Please use this identifier to cite or link to this item: https://www.um.edu.mt/library/oar/handle/123456789/15917
Title: Man - Land relations in temple period Gozo
Authors: Vella, Godwin
Keywords: Megalithic temples -- Malta -- Gozo
Agriculture, Prehistoric -- Malta -- Gozo
Issue Date: 2006-06
Publisher: University of Malta. Gozo Centre
Citation: Vella, G. (2006). Man - Land relations in temple period Gozo. The Gozo Observer, 14, 3-7.

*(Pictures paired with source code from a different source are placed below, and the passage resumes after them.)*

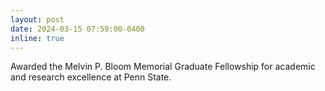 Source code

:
 ```yaml
---
layout: post
date: 2024-03-15 07:59:00-0400
inline: true
---
```


Awarded the Melvin P. Bloom Memorial Graduate Fellowship for academic and research excellence at Penn State.
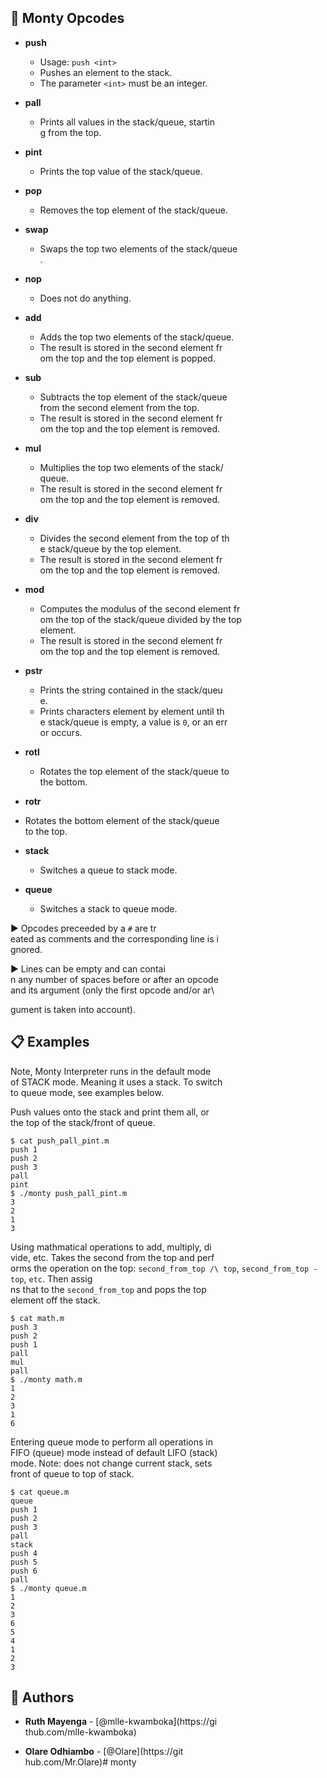 ## :wrench: Monty Opcodes

* **push**
  * Usage: `push <int>`
  * Pushes an element to the stack.
  * The parameter `<int>` must be an integer.

* **pall**
  * Prints all values in the stack/queue, startin\
g from the top.
* **pint**
  * Prints the top value of the stack/queue.

* **pop**
  * Removes the top element of the stack/queue.

* **swap**
  * Swaps the top two elements of the stack/queue\
.
* **nop**
  * Does not do anything.

* **add**
  * Adds the top two elements of the stack/queue.
  * The result is stored in the second element fr\
om the top and the top element is popped.
* **sub**
  * Subtracts the top element of the stack/queue \
from the second element from the top.
  * The result is stored in the second element fr\
om the top and the top element is removed.

* **mul**
  * Multiplies the top two elements of the stack/\
queue.
  * The result is stored in the second element fr\
om the top and the top element is removed.
* **div**
  * Divides the second element from the top of th\
e stack/queue by the top element.
  * The result is stored in the second element fr\
om the top and the top element is removed.

* **mod**
  * Computes the modulus of the second element fr\
om the top of the stack/queue divided by the top \
element.
  * The result is stored in the second element fr\
om the top and the top element is removed.
* **pstr**
  * Prints the string contained in the stack/queu\
e.
  * Prints characters element by element until th\
e stack/queue is empty, a value is `0`, or an err\
or occurs.

* **rotl**
  * Rotates the top element of the stack/queue to\
 the bottom.
 * **rotr**
  * Rotates the bottom element of the stack/queue\
 to the top.

* **stack**
  * Switches a queue to stack mode.

* **queue**
  * Switches a stack to queue mode.

:arrow_forward: Opcodes preceeded by a `#` are tr\
eated as comments and the corresponding line is i\
gnored.

:arrow_forward: Lines can be empty and can contai\
n any number of spaces before or after an opcode \
and its argument (only the first opcode and/or ar\

gument is taken into account).

## :clipboard: Examples

Note, Monty Interpreter runs in the default mode \
of STACK mode. Meaning it uses a stack. To switch\
 to queue mode, see examples below.

Push values onto the stack and print them all, or\
 the top of the stack/front of queue.

```
$ cat push_pall_pint.m
push 1
push 2
push 3
pall
pint
$ ./monty push_pall_pint.m
3
2
1
3
```
Using mathmatical operations to add, multiply, di\
vide, etc. Takes the second from the top and perf\
orms the operation on the top: `second_from_top /\
 top`, `second_from_top - top`, `etc`. Then assig\
ns that to the `second_from_top` and pops the top\
 element off the stack.
```
$ cat math.m
push 3
push 2
push 1
pall
mul
pall
$ ./monty math.m
1
2
3
1
6
```
Entering queue mode to perform all operations in \
FIFO (queue) mode instead of default LIFO (stack)\
 mode. Note: does not change current stack, sets \
front of queue to top of stack.

```
$ cat queue.m
queue
push 1
push 2
push 3
pall
stack
push 4
push 5
push 6
pall
$ ./monty queue.m
1
2
3
6
5
4
1
2
3
```

## :blue_book: Authors

* **Ruth Mayenga** - [@mlle-kwamboka](https://gi\
thub.com/mlle-kwamboka)

* **Olare Odhiambo** - [@Olare](https://git\
hub.com/Mr.Olare)# monty

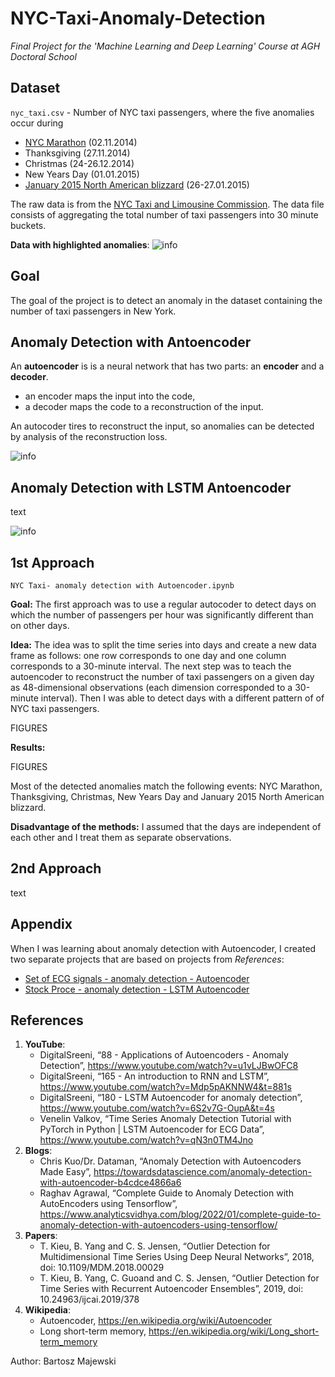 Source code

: # NYC-Taxi-Anomaly-Detection
*Final Project for the 'Machine Learning and Deep Learning' Course at AGH Doctoral School*

## Dataset
```nyc_taxi.csv``` - Number of NYC taxi passengers, where the five anomalies occur during 
* [NYC Marathon](https://en.wikipedia.org/wiki/2014_New_York_City_Marathon) (02.11.2014)
* Thanksgiving (27.11.2014)
* Christmas (24-26.12.2014)
* New Years Day (01.01.2015)
* [January 2015 North American blizzard](https://en.wikipedia.org/wiki/January_2015_North_American_blizzard) (26-27.01.2015)

The raw data is from the [NYC Taxi and Limousine Commission](https://www.nyc.gov/html/tlc/html/about/trip_record_data.shtml). The data file consists of aggregating the total number of taxi passengers into 30 minute buckets.

**Data with highlighted anomalies**:
![info](https://raw.githubusercontent.com/bartk97/NYC-Taxi-Anomaly-Detection/main/Images/Data%20with%20highlighted%20anomalies.png)





## Goal
The goal of the project is to detect an anomaly in the dataset containing the number of taxi passengers in New York.


## Anomaly Detection with Antoencoder

An **autoencoder** is is a neural network that has two parts: an **encoder** and a **decoder**.
* an encoder maps the input into the code,
* a decoder maps the code to a reconstruction of the input.

An autocoder tires to reconstruct the input, so anomalies can be detected by analysis of the reconstruction loss.

![info](https://raw.githubusercontent.com/bartk97/NYC-Taxi-Anomaly-Detection/main/Images/Autoencoder%20architecture.png)


## Anomaly Detection with LSTM Antoencoder
text

![info](https://raw.githubusercontent.com/bartk97/NYC-Taxi-Anomaly-Detection/main/Images/LSTM.png)


## 1st Approach
```NYC Taxi- anomaly detection with Autoencoder.ipynb```

**Goal:** The first approach was to use a regular autocoder to detect days on which the number of passengers per hour was significantly different than on other days. 

**Idea:** The idea was to split the time series into days and create a new data frame as follows: one row corresponds to one day and one column corresponds to a 30-minute interval. The next step was to teach the autoencoder to reconstruct the number of taxi passengers on a given day as 48-dimensional observations (each dimension corresponded to a 30-minute interval). Then I was able to detect days with a different pattern of of NYC taxi passengers. 

FIGURES

**Results:**

FIGURES

Most of the detected anomalies match the following events: NYC Marathon, Thanksgiving, Christmas, New Years Day and January 2015 North American blizzard. 



**Disadvantage of the methods:** I assumed that the days are independent of each other and I treat them as separate observations.



## 2nd Approach
text

## Appendix
When I was learning about anomaly detection with Autoencoder, I created two separate projects that are based on projects from *References*:
* [Set of ECG signals - anomaly detection - Autoencoder](https://github.com/bartk97/NYC-Taxi-Anomaly-Detection/blob/main/Other/Set%20of%20ECG%20-%20anomaly%20detection%20-%20Autoencoder.ipynb)
* [Stock Proce - anomaly detection - LSTM Autoencoder](https://github.com/bartk97/NYC-Taxi-Anomaly-Detection/blob/main/Other/Stock%20price%20-%20anomaly%20detection%20-%20LSTM%20Autoencoder.ipynb)

## References

1.	**YouTube**:
	* DigitalSreeni, “88 - Applications of Autoencoders - Anomaly Detection”, https://www.youtube.com/watch?v=u1vLJBwOFC8
	* DigitalSreeni, “165 - An introduction to RNN and LSTM”, https://www.youtube.com/watch?v=Mdp5pAKNNW4&t=881s
	* DigitalSreeni, “180 - LSTM Autoencoder for anomaly detection”, https://www.youtube.com/watch?v=6S2v7G-OupA&t=4s
	* Venelin Valkov, “Time Series Anomaly Detection Tutorial with PyTorch in Python | LSTM Autoencoder for ECG Data”, https://www.youtube.com/watch?v=qN3n0TM4Jno
2. **Blogs**:
	* Chris Kuo/Dr. Dataman, “Anomaly Detection with Autoencoders Made Easy”, https://towardsdatascience.com/anomaly-detection-with-autoencoder-b4cdce4866a6
	* Raghav Agrawal, “Complete Guide to Anomaly Detection with AutoEncoders using Tensorflow”, https://www.analyticsvidhya.com/blog/2022/01/complete-guide-to-anomaly-detection-with-autoencoders-using-tensorflow/
3.	**Papers**:
	* T. Kieu, B. Yang and C. S. Jensen, “Outlier Detection for Multidimensional Time Series Using Deep Neural Networks”, 2018, doi: 10.1109/MDM.2018.00029
	* T. Kieu, B. Yang, C. Guoand and C. S. Jensen, “Outlier Detection for Time Series with Recurrent Autoencoder Ensembles”, 2019, doi: 10.24963/ijcai.2019/378
4.	**Wikipedia**:
	* Autoencoder, https://en.wikipedia.org/wiki/Autoencoder
	* Long short-term memory, https://en.wikipedia.org/wiki/Long_short-term_memory	



Author: Bartosz Majewski
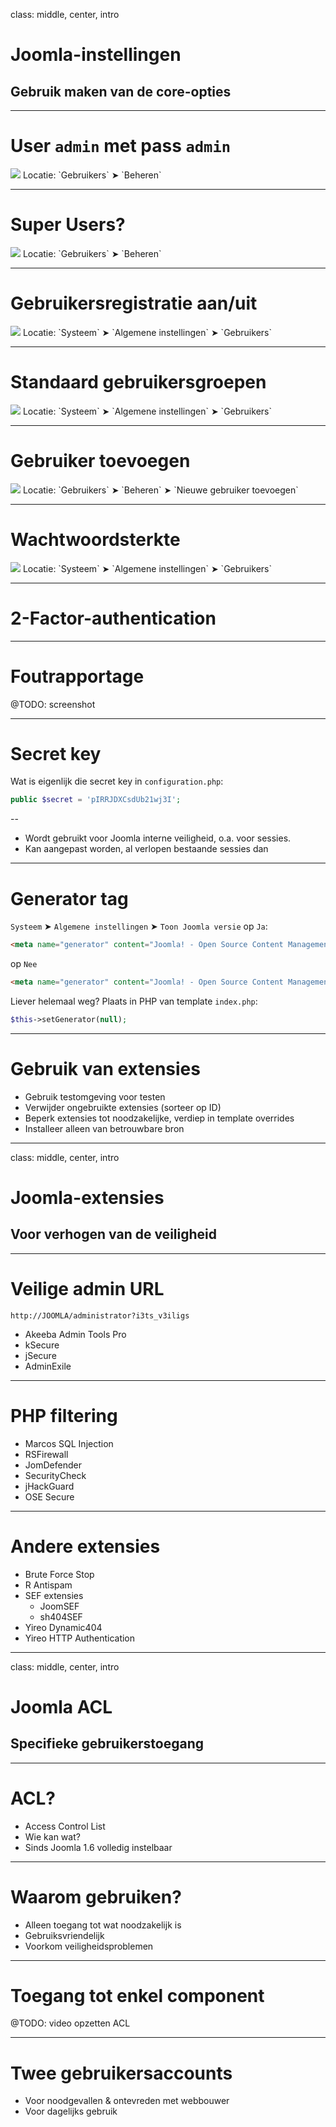 class: middle, center, intro
# Joomla-instellingen
## Gebruik maken van de core-opties

---
# User `admin` met pass `admin`
<img src="joomla_security/images/settings-admin.png"/>
<span class="size-20">Locatie: `Gebruikers` &#10148; `Beheren`</span>

---
# Super Users?
<img src="joomla_security/images/settings-super-users.png"/>
<span class="size-20">Locatie: `Gebruikers` &#10148; `Beheren`</span>

---
# Gebruikersregistratie aan/uit
<img src="joomla_security/images/settings-user-registration.png"/>
<span class="size-20">Locatie: `Systeem` &#10148; `Algemene instellingen` &#10148; `Gebruikers`</span>

---
# Standaard gebruikersgroepen
<img src="joomla_security/images/settings-default-usergroup.png"/>
<span class="size-20">Locatie: `Systeem` &#10148; `Algemene instellingen` &#10148; `Gebruikers`</span>

---
# Gebruiker toevoegen
<img src="joomla_security/images/settings-new-user.png"/>
<span class="size-20">Locatie: `Gebruikers` &#10148; `Beheren` &#10148; `Nieuwe gebruiker toevoegen`</span>

---
# Wachtwoordsterkte
<img src="joomla_security/images/settings-password.png"/>
<span class="size-20">Locatie: `Systeem` &#10148; `Algemene instellingen` &#10148; `Gebruikers`</span>

---
# 2-Factor-authentication

---
# Foutrapportage
@TODO: screenshot

---
# Secret key
Wat is eigenlijk die secret key in `configuration.php`:
```php
public $secret = 'pIRRJDXCsdUb21wj3I';
```

--
* Wordt gebruikt voor Joomla interne veiligheid, o.a. voor sessies. 
* Kan aangepast worden, al verlopen bestaande sessies dan

---
# Generator tag
`Systeem` &#10148; `Algemene instellingen` &#10148; `Toon Joomla versie` op `Ja`:
```html
<meta name="generator" content="Joomla! - Open Source Content Management  - Version 3.4.5" />
```
op `Nee`
```html
<meta name="generator" content="Joomla! - Open Source Content Management" />
```
Liever helemaal weg? Plaats in PHP van template `index.php`:
```php
$this->setGenerator(null);
```

---
# Gebruik van extensies
* Gebruik testomgeving voor testen
* Verwijder ongebruikte extensies (sorteer op ID)
* Beperk extensies tot noodzakelijke, verdiep in template overrides
* Installeer alleen van betrouwbare bron



---
class: middle, center, intro
# Joomla-extensies
## Voor verhogen van de veiligheid

---
# Veilige admin URL
```
http://JOOMLA/administrator?i3ts_v3iligs
```
* Akeeba Admin Tools Pro
* kSecure
* jSecure
* AdminExile

---
# PHP filtering
* Marcos SQL Injection
* RSFirewall
* JomDefender
* SecurityCheck
* jHackGuard
* OSE Secure

---
# Andere extensies
- Brute Force Stop
- R Antispam
- SEF extensies
    - JoomSEF
    - sh404SEF
- Yireo Dynamic404
- Yireo HTTP Authentication



---
class: middle, center, intro
# Joomla ACL
## Specifieke gebruikerstoegang

---
# ACL?
* Access Control List
* Wie kan wat?
* Sinds Joomla 1.6 volledig instelbaar

---
# Waarom gebruiken?
* Alleen toegang tot wat noodzakelijk is
* Gebruiksvriendelijk
* Voorkom veiligheidsproblemen

---
# Toegang tot enkel component
@TODO: video opzetten ACL

---
# Twee gebruikersaccounts
* Voor noodgevallen & ontevreden met webbouwer
* Voor dagelijks gebruik
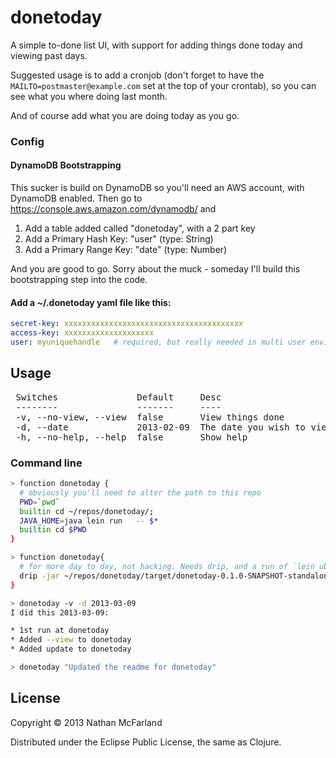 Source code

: # donetoday

A simple to-done list UI, with support for adding things done today and viewing past days.  

Suggested usage is to add a cronjob (don't forget to have the `MAILTO=postmaster@example.com` set at the top of your crontab), so you can see what you where doing last month.  

And of course add what you are doing today as you go.



### Config 

#### DynamoDB Bootstrapping
This sucker is build on DynamoDB so you'll need an AWS account, with DynamoDB enabled.   Then go to https://console.aws.amazon.com/dynamodb/ and 

1. Add a table added called "donetoday", with a 2 part key 
2. Add a Primary Hash Key:  "user" (type: String)
3. Add a Primary Range Key: "date" (type: Number)

And you are good to go.  Sorry about the muck - someday I'll build this bootstrapping step into the code.

####  Add a ~/.donetoday yaml file like this:
```yaml
secret-key: xxxxxxxxxxxxxxxxxxxxxxxxxxxxxxxxxxxxxxxx
access-key: xxxxxxxxxxxxxxxxxxxx
user: myuniquehandle   # required, but really needed in multi user environments
```

## Usage
<pre>
 Switches               Default     Desc
 --------               -------     ----
 -v, --no-view, --view  false       View things done
 -d, --date             2013-02-09  The date you wish to view
 -h, --no-help, --help  false       Show help
</pre>

### Command line

```bash
> function donetoday {
  # obviously you'll need to alter the path to this repo
  PWD=`pwd` 
  builtin cd ~/repos/donetoday/;   
  JAVA_HOME=java lein run   -- $*
  builtin cd $PWD
}

> function donetoday{
  # for more day to day, not hacking. Needs drip, and a run of `lein uberjar`
  drip -jar ~/repos/donetoday/target/donetoday-0.1.0-SNAPSHOT-standalone.jar $*
}

> donetoday -v -d 2013-03-09
I did this 2013-03-09:

* 1st run at donetoday
* Added --view to donetoday
* Added update to donetoday

> donetoday "Updated the readme for donetoday"

```


## License

Copyright © 2013 Nathan McFarland

Distributed under the Eclipse Public License, the same as Clojure.
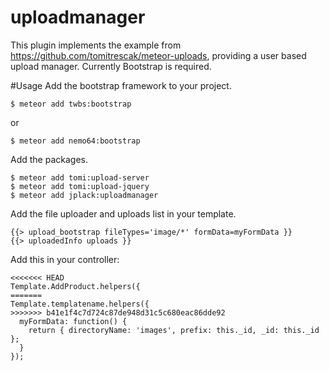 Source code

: # uploadmanager
This plugin implements the example from https://github.com/tomitrescak/meteor-uploads, providing a user based upload manager.
Currently Bootstrap is required.

#Usage
Add the bootstrap framework to your project.
```
$ meteor add twbs:bootstrap
```
or
```
$ meteor add nemo64:bootstrap
```
Add the packages.
```
$ meteor add tomi:upload-server
$ meteor add tomi:upload-jquery
$ meteor add jplack:uploadmanager
```
Add the file uploader and uploads list in your template.
```
{{> upload_bootstrap fileTypes='image/*' formData=myFormData }}
{{> uploadedInfo uploads }}
```
Add this in your controller:
```
<<<<<<< HEAD
Template.AddProduct.helpers({
=======
Template.templatename.helpers({
>>>>>>> b41e1f4c7d724c87de948d31c5c680eac86dde92
  myFormData: function() {
    return { directoryName: 'images', prefix: this._id, _id: this._id };
  }
});
```

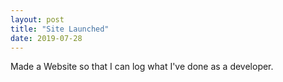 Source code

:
 ```yaml
---
layout: post
title: "Site Launched"
date: 2019-07-28
---
```


Made a Website so that I can log what I've done as a developer. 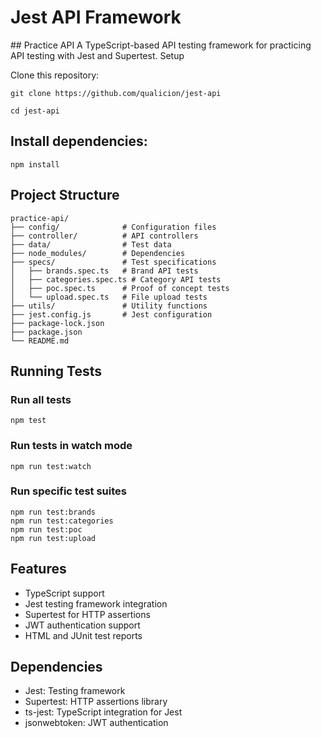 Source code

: # Jest API Framework

## Practice API
A TypeScript-based API testing framework for practicing API testing with Jest and Supertest.
Setup

Clone this repository:
 ```
git clone https://github.com/qualicion/jest-api
 
cd jest-api
```


## Install dependencies:
```
npm install
```

## Project Structure

```
practice-api/
├── config/              # Configuration files
├── controller/          # API controllers
├── data/                # Test data
├── node_modules/        # Dependencies
├── specs/               # Test specifications
│   ├── brands.spec.ts   # Brand API tests
│   ├── categories.spec.ts # Category API tests
│   ├── poc.spec.ts      # Proof of concept tests
│   └── upload.spec.ts   # File upload tests
├── utils/               # Utility functions
├── jest.config.js       # Jest configuration
├── package-lock.json
├── package.json
└── README.md
```


## Running Tests
### Run all tests
```
npm test
```

### Run tests in watch mode
```
npm run test:watch
```
### Run specific test suites
```
npm run test:brands
npm run test:categories
npm run test:poc
npm run test:upload
```

## Features

- TypeScript support
- Jest testing framework integration
- Supertest for HTTP assertions
- JWT authentication support
- HTML and JUnit test reports

## Dependencies

- Jest: Testing framework
- Supertest: HTTP assertions library
- ts-jest: TypeScript integration for Jest
- jsonwebtoken: JWT authentication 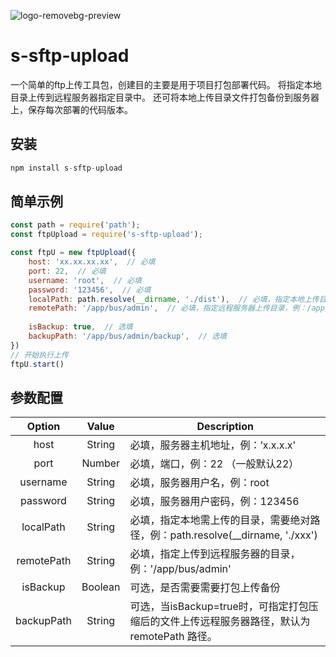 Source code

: ![logo-removebg-preview](https://img.xwyue.com/i/2024/09/30/66fa57b93635a.png)



# s-sftp-upload

一个简单的ftp上传工具包，创建目的主要是用于项目打包部署代码。
将指定本地目录上传到远程服务器指定目录中。
还可将本地上传目录文件打包备份到服务器上，保存每次部署的代码版本。



## 安装

```javascript
npm install s-sftp-upload
```



## 简单示例

``` javascript
const path = require('path');
const ftpUpload = require('s-sftp-upload');

const ftpU = new ftpUpload({
    host: 'xx.xx.xx.xx',  // 必填
    port: 22,  // 必填
    username: 'root',  // 必填
    password: '123456',  // 必填
    localPath: path.resolve(__dirname, './dist'),  // 必填，指定本地上传目录，例：./dist
    remotePath: '/app/bus/admin',  // 必填，指定远程服务器上传目录，例：/app/bus/admin
    
    isBackup: true,  // 选填
    backupPath: '/app/bus/admin/backup',  // 选填
})
// 开始执行上传
ftpU.start()
```



## 参数配置

|   Option   |  Value  | Description                                                  |
| :--------: | :-----: | ------------------------------------------------------------ |
|    host    | String  | 必填，服务器主机地址，例：’x.x.x.x'                          |
|    port    | Number  | 必填，端口，例：22 （一般默认22）                            |
|  username  | String  | 必填，服务器用户名，例：root                                 |
|  password  | String  | 必填，服务器用户密码，例：123456                             |
| localPath  | String  | 必填，指定本地需上传的目录，需要绝对路径，例：path.resolve(__dirname, './xxx') |
| remotePath | String  | 必填，指定上传到远程服务器的目录，例：'/app/bus/admin'       |
|  isBackup  | Boolean | 可选，是否需要需要打包上传备份                               |
| backupPath | String  | 可选，当isBackup=true时，可指定打包压缩后的文件上传远程服务器路径，默认为 remotePath 路径。 |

Abstract: The huge investment required for the erection and eventual running of the Maltese megalithic complexes highlights their central role in the temple builders’ communal life. Their construction and layout qualify them as theatres for ceremonial and ritual deeds for the invocation of supernatural forces, namely some form of being or beings related to fertility and the regeneration of life. In this respect, the said temples must have had a strong link with agriculture, the backbone of the temple builders’ subsistence economy, to the extent that their location seems to have been dictated by the footprint of the most favorable crop-cultivation plains in the Maltese Islands. This distribution pattern is particularly evident in Gozo, where besides the well-known and imposing twin temple complex of Ġgantija, one comes across several more contemporaneous sites, including five more temple ruins, two settlements, and a hypogeum. These sites are all sitting within or along the perimeter of the fertile and vast plain extending from Rabat to Għajnsielem.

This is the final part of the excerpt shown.